Start of Material for this task
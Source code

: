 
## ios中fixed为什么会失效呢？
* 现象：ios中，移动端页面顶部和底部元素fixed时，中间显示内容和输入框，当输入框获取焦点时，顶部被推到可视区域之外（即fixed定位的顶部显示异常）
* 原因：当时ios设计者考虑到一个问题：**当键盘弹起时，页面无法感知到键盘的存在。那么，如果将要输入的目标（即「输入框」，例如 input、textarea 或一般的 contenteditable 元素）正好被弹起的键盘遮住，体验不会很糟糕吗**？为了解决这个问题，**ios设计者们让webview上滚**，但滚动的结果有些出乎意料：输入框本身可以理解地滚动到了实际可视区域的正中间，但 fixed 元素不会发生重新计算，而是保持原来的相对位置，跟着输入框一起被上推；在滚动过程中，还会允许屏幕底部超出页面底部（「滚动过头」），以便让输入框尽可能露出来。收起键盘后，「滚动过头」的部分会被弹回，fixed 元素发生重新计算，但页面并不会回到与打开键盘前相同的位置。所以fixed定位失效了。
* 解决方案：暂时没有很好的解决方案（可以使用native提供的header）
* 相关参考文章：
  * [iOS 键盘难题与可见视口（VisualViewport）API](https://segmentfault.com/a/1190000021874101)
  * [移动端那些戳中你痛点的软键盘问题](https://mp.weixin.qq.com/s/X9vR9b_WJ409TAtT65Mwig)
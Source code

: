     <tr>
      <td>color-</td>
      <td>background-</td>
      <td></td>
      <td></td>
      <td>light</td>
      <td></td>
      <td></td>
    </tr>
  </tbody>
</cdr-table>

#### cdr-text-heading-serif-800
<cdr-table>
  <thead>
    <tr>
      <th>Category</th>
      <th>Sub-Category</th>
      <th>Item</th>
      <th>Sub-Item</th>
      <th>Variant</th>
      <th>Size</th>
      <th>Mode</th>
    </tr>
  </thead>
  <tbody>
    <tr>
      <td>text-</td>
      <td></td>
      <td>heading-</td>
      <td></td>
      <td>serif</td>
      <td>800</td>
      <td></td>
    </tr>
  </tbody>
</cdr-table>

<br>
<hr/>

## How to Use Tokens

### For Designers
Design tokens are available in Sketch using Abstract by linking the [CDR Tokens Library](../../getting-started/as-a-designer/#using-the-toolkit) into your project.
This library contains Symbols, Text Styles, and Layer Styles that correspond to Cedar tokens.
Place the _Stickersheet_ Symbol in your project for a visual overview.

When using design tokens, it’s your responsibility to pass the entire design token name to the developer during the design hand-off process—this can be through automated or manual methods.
End of Material for this task
**Required work**
Would you copy out each line of the records above where the word "using" occurs?

**Written solution**
Design tokens are available in Sketch using Abstract by linking the [CDR Tokens Library](../../getting-started/as-a-designer/#using-the-toolkit) into your project.
When using design tokens, it’s your responsibility to pass the entire design token name to the developer during the design hand-off process—this can be through automated or manual methods.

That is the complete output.